In recent years, the microarray, a high-throughput platform for analysis of gene expression, has been extensively conducted as an efficient tool for the identification of general genetic alteration during tumorigenesis [2]. While studies of DEGs and DEMs of HCC have been performed in the past decades and some of their functions in different pathways, biological processes, or molecular functions have been reported, there remain questions about how the DEGs and microRNAs interact through molecular pathways because of limitations on the comparative analysis of the DEGs in independent studies. Currently, due to bioinformatics methods, we can finally deal with the data generated by microarray technology and find the interactions among DEGs and microRNAs, especially the pathways in the interaction network, to conclude their potential mechanisms in HCC.

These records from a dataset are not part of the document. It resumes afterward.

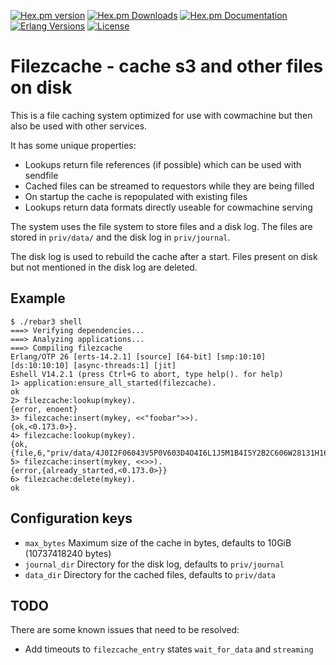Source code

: [![Hex.pm version][hexpm version]][hexpm]
[![Hex.pm Downloads][hexpm downloads]][hexpm]
[![Hex.pm Documentation][hexdocs documentation]][hexdocs]
[![Erlang Versions][erlang version badge]][gh]
[![License][license]](https://www.apache.org/licenses/LICENSE-2.0)


Filezcache - cache s3 and other files on disk
=============================================

This is a file caching system optimized for use with cowmachine
but then also be used with other services.

It has some unique properties:

 * Lookups return file references (if possible) which can be used with sendfile
 * Cached files can be streamed to requestors while they are being filled
 * On startup the cache is repopulated with existing files
 * Lookups return data formats directly useable for cowmachine serving

The system uses the file system to store files and a disk log. The files are stored
in `priv/data/` and the disk log in `priv/journal`.

The disk log is used to rebuild the cache after a start. Files present on disk but
not mentioned in the disk log are deleted.

Example
-------

    $ ./rebar3 shell
    ===> Verifying dependencies...
    ===> Analyzing applications...
    ===> Compiling filezcache
    Erlang/OTP 26 [erts-14.2.1] [source] [64-bit] [smp:10:10] [ds:10:10:10] [async-threads:1] [jit]
    Eshell V14.2.1 (press Ctrl+G to abort, type help(). for help)
    1> application:ensure_all_started(filezcache).
    ok
    2> filezcache:lookup(mykey).
    {error, enoent}
    3> filezcache:insert(mykey, <<"foobar">>).
    {ok,<0.173.0>}.
    4> filezcache:lookup(mykey).
    {ok,{file,6,"priv/data/4J0I2F06043V5P0V603D4O4I6L1J5M1B4I5Y2B2C606W28131H164Z421M4X6221"}}
    5> filezcache:insert(mykey, <<>>).
    {error,{already_started,<0.173.0>}}
    6> filezcache:delete(mykey).
    ok


Configuration keys
------------------

 * `max_bytes` Maximum size of the cache in bytes, defaults to 10GiB (10737418240 bytes)
 * `journal_dir` Directory for the disk log, defaults to `priv/journal`
 * `data_dir` Directory for the cached files, defaults to `priv/data`

TODO
----

There are some known issues that need to be resolved:

 * Add timeouts to `filezcache_entry` states `wait_for_data` and `streaming`

<!-- Badges -->
[hexpm]: https://hex.pm/packages/filezcache
[hexpm version]: https://img.shields.io/hexpm/v/filezcache.svg?style=flat-curcle "Hex version"
[hexpm downloads]: https://img.shields.io/hexpm/dt/filezcache.svg?style=flat-curcle
[hexdocs documentation]: https://img.shields.io/badge/hex-docs-purple.svg?style=flat-curcle
[hexdocs]: https://hexdocs.pm/filezcache
[gh]: https://github.com/mworrell/filezcache/actions/workflows/test.yaml
[erlang version badge]: https://img.shields.io/badge/Supported%20Erlang%2FOTP-22.3%20to%2026-blue.svg?style=flat-curcle
[license]: https://img.shields.io/badge/License-Apache_2.0-blue.svg?logo=apache&logoColor=red "Apache 2.0"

In this study, we chose three gene expression profiles (GSE22058, GSE25097, and GSE57958), which were downloaded from the GEO database (https://www.ncbi.nlm.nih.gov/geo/), to obtain DEGs and DEMs between liver cancer tissues and normal tissue samples. Then, functional enrichment and network analyses were applied to identify the DEGs, which were combined with mRNA–microRNA interaction analysis, to describe the key genes and miRNAs as well as their potential molecular mechanisms in HCC.

Methods

Collection and inclusion criteria of studies

We searched the GEO database (https://www.ncbi.nlm.nih.gov/geo/) for publicly available studies from January 1, 2010 to October 30, 2016 using the following keywords: “hepatocellular carcinoma” (study keyword), “Homo sapiens” (organism), “Expression profiling by array” (study type), “70 to 3000” (sample count) and “tissue” (attribute name). After a systematic review, 13 GSE studies were retrieved. The inclusion criteria for studies were as follows: (1) samples diagnosed with HCC tissue samples and normal tissue samples, (2) gene expression profiling of mRNA, (3) sample count of each group are more than 35, and (4) sufficient information to perform the analysis. Then, three gene expression profiles (GSE22058, GSE25097, and GSE57958) were collected for analysis.

Microarray data

Three gene expression profiles (GSE22058, GSE25097, and GSE57958) were downloaded from the GEO database. The array data for GSE25097 included 268 HCC tissue samples and 243 normal tissue samples [3]. The array data for GSE57958 consisted of 39 HCC tissue samples and 39 normal tissue samples [4]. The array data for GSE22058 consisted of one mRNA expression profile (including 100 HCC tissue samples and 97 normal tissue samples) and a miRNA expression profile (including 96 HCC tissue samples and 96 normal tissue samples) [5].

Data processing

GEO2R (http://www.ncbi.nlm.nih.gov/geo/geo2r/) is an interactive web tool for comparing two groups of data that can analyze any GEO series [6]. GEO2R was applied to screen differentially expressed mRNAs and miRNAs between HCC and normal tissue samples. The adjusted P values (adj. P) using Benjamini and Hochberg (BH) false discovery rate (FDR) method by default were applied to correct for the occurrence of false positive results. An adj. P < 0.05 and a |logFC| ≥ 1 were set as the cut-off criteria. Heat map of DEGs was generated using the online tool Morpheus (https://software.broadinstitute.org/morpheus/).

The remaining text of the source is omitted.